TASK GOAL –
Only the lines below between the ones containing "لا ، تيك تاك" and "القاعدة: سيسمى متغير", inclusive, are to be reproduced, each exactly as it stands.

DATA SHOWN –
★ ★ ★ ★ ★

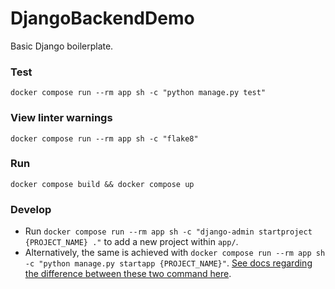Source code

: # DjangoBackendDemo

Basic Django boilerplate.

### Test

`docker compose run --rm app sh -c "python manage.py test"`

### View linter warnings

`docker compose run --rm app sh -c "flake8"`

### Run

`docker compose build && docker compose up`

### Develop

- Run `docker compose run --rm app sh -c "django-admin startproject {PROJECT_NAME} ."` to add a new project
  within `app/`.
- Alternatively, the same is achieved
  with `docker compose run --rm app sh -c "python manage.py startapp {PROJECT_NAME}"`. [See docs regarding the difference between these two command here](https://docs.djangoproject.com/en/dev/ref/django-admin/).
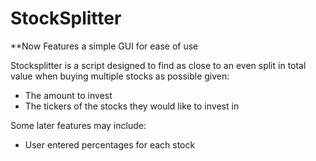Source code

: # StockSplitter

**Now Features a simple GUI for ease of use

Stocksplitter is a script designed to find as close to an even split in total value when buying multiple stocks as possible given:
* The amount to invest
* The tickers of the stocks they would like to invest in

Some later features may include:
* User entered percentages for each stock
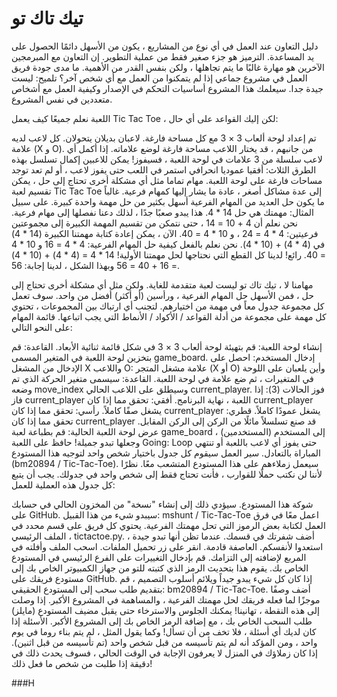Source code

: # تيك تاك تو
دليل التعاون
عند العمل في أي نوع من المشاريع ، يكون من الأسهل دائمًا الحصول على يد المساعدة. الترميز هو جزء صغير فقط من عملية التطوير. إن التعاون مع المبرمجين الآخرين هو مهارة غالبًا ما يتم تجاهلها ، ولكن بنفس القدر من الأهمية. ما مدى جودة فريق العمل في مشروع جماعي إذا لم يتمكنوا من العمل مع أي شخص آخر؟ تلميح: ليست جيدة جدا. سيعلمك هذا المشروع أساسيات التحكم في الإصدار وكيفية العمل مع أشخاص متعددين في نفس المشروع.

اللعبة
نعلم جميعًا كيف يعمل Tic Tac Toe ، لكن إليك القواعد على أي حال:

تم إعداد لوحة ألعاب 3 × 3 مع كل مساحة فارغة.
لاعبان بديلان يتحولان. كل لاعب لديه علامة (X و O).
من جانبهم ، قد يختار اللاعب مساحة فارغة لوضع علاماته.
إذا أكمل أي لاعب سلسلة من 3 علامات في لوحة اللعبة ، فسيفوز! يمكن للاعبين إكمال تسلسل بهذه الطرق الثلاث:
أفقيا
عموديا
انحرافي
استمر في اللعب حتى يفوز لاعب ، أو لم تعد توجد مساحات فارغة على لوحة اللعبة.
مهام
تماما مثل أي مشكلة أخرى تحتاج إلى حل ، يمكن تقسيم لعبة Tic Tac Toe إلى عدة مشاكل أصغر ، عادة ما يشار إليها كمهام فرعية. غالباً ما يكون حل العديد من المهام الفرعية أسهل بكثير من حل مهمة واحدة كبيرة. على سبيل المثال: مهمتك هي حل 14 * 4. هذا يبدو صعبًا جدًا ، لذلك دعنا نفصلها إلى مهام فرعية. نحن نعلم أن 4 + 10 = 14 ، حتى نتمكن من تقسيم المهمة الكبيرة إلى مجموعتين فرعيتين: 4 * 4 = 24 ، و 10 * 4 = 40. الآن ، يمكن إعادة كتابة مهمتنا الكبيرة (14 * 4) في (4 * 4) + (10 * 4). نحن نعلم بالفعل كيفية حل المهام الفرعية: 4 * 4 = 16 و 10 * 4 = 40. رائع! لدينا كل القطع التي نحتاجها لحل مهمتنا الأولية! 14 * 4 = (4 * 4) + (10 * 4) = 16 + 40 = 56 وبهذا الشكل ، لدينا إجابة: 56.

مهامنا
لا ، تيك تاك تو ليست لعبة متقدمة للغاية. ولكن مثل أي مشكلة أخرى تحتاج إلى حل ، فمن الأسهل حل المهام الفرعية ، ورأسين (أو أكثر) أفضل من واحد. سوف تعمل كل مجموعة جدول معاً في مهمة من اختيارهم. لتجنب أي ارتباك بين المجموعات ، تحتوي كل مهمة على مجموعة من أدلة القواعد / الأكواد / الأنماط التي يجب اتباعها. قائمة المهام على النحو التالي:

إنشاء لوحة اللعبة: قم بتهيئة لوحة ألعاب 3 × 3 في شكل قائمة ثنائية الأبعاد.
القاعدة: قم بتخزين لوحة اللعبة في المتغير المسمى game_board.
إدخال المستخدم: احصل على الإدخال من المشغل X واللاعب O: علامة مشغل المتجر (X أو O) وأين يلعبان على اللوحة في المتغيرات ، ثم ضع علامة في لوحة اللعبة.
القاعدة: سيسمى متغير الحركة الذي تم وضعه move_index وسيطلق على اللاعب الحالي current_player.
فوز الحالات (3): إذا فاز current_player اللعبة ، نهاية البرنامج.
أفقي: تحقق مما إذا كان current_player يشغل صفًا كاملاً.
رأسي: تحقق مما إذا كان current_player يشغل عمودًا كاملاً.
قطري: تحقق مما إذا كان current_player قد صنع تسلسلاً مائلًا من الركن إلى الركن المقابل.
عرض لوحة اللعبة الحالية: قم بطباعة لعبة game_board إلى المستخدم (المستخدمين) ، وجعلها تبدو جميلة!
حافظ على اللعبة Going: Loop حتى يفوز أي لاعب باللعبة أو تنتهي المباراة بالتعادل.
سير العمل
سيقوم كل جدول باختيار شخص واحد لتوجيه هذا المستودع (bm20894 / Tic-Tac-Toe). سيعمل زملاءهم على هذا المستودع المتشعب معًا. نظرًا لأننا لن نكتب حملًا للقوارب ، فأنت تحتاج فقط إلى شخص واحد في جدولك. يجب أن يتبع كل جدول هذه العملية للعمل:

شوكة هذا المستودع. سيؤدي ذلك إلى إنشاء "نسخة" من المخزون الحالي في حسابك على GitHub. سيبدو شيء من هذا القبيل: mshunt / Tic-Tac-Toe
اعمل معًا في فرق العمل لكتابة بعض الرموز التي تحل مهمتك الفرعية. يحتوي كل فريق على قسم محدد في الملف الرئيسي ، tictactoe.py. أضف شفرتك في قسمك. عندما تظن أنها تبدو جيدة ، استعدوا لأنفسكم. العاصفة قادمة.
انقر على زر تحميل الملفات. اسحب الملف وأفلته في المربع لإضافته إلى التزامك.
قم بإدخال التغييرات على الفرع الرئيسي في المستودع الخاص بك. يقوم هذا بتحديث الرمز الذي كتبته للتو من جهاز الكمبيوتر الخاص بك إلى مستودع فريقك على GitHub.
إذا كان كل شيء يبدو جيداً ويلائم أسلوب التصميم ، قم بتقديم طلب سحب إلى المستودع الحقيقي: bm20894 / Tic-Tac-Toe. أضف وصفًا موجزًا ​​لما فعله فريقك لحل مهمتك الفرعية ، والمساهمة في المشروع الأكبر.
إذا وصلت إلى هذه النقطة ، تهانينا! يمكنك الجلوس والاسترخاء حتى يقبل مضيف المستودع (مايلز) طلب السحب الخاص بك ، مع إضافة الرمز الخاص بك إلى المشروع الأكبر.
الأسئلة
إذا كان لديك أي أسئلة ، فلا تخف من أن تسأل! وكما يقول المثل ، لم يتم بناء روما في يوم واحد ، ومن المؤكد أنه لم يتم تأسيسه من قبل شخص واحد (تم تأسيسه من قبل اثنين). إذا كان زملاؤك في المنزل لا يعرفون الإجابة في الوقت الحالي ، فسوف يحدث ذلك في دقيقة إذا طلبت من شخص ما فعل ذلك!

###H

★ ★ ★ ★ ★

OUTPUT –
لا ، تيك تاك تو ليست لعبة متقدمة للغاية. ولكن مثل أي مشكلة أخرى تحتاج إلى حل ، فمن الأسهل حل المهام الفرعية ، ورأسين (أو أكثر) أفضل من واحد. سوف تعمل كل مجموعة جدول معاً في مهمة من اختيارهم. لتجنب أي ارتباك بين المجموعات ، تحتوي كل مهمة على مجموعة من أدلة القواعد / الأكواد / الأنماط التي يجب اتباعها. قائمة المهام على النحو التالي:

إنشاء لوحة اللعبة: قم بتهيئة لوحة ألعاب 3 × 3 في شكل قائمة ثنائية الأبعاد.
القاعدة: قم بتخزين لوحة اللعبة في المتغير المسمى game_board.
إدخال المستخدم: احصل على الإدخال من المشغل X واللاعب O: علامة مشغل المتجر (X أو O) وأين يلعبان على اللوحة في المتغيرات ، ثم ضع علامة في لوحة اللعبة.
القاعدة: سيسمى متغير الحركة الذي تم وضعه move_index وسيطلق على اللاعب الحالي current_player.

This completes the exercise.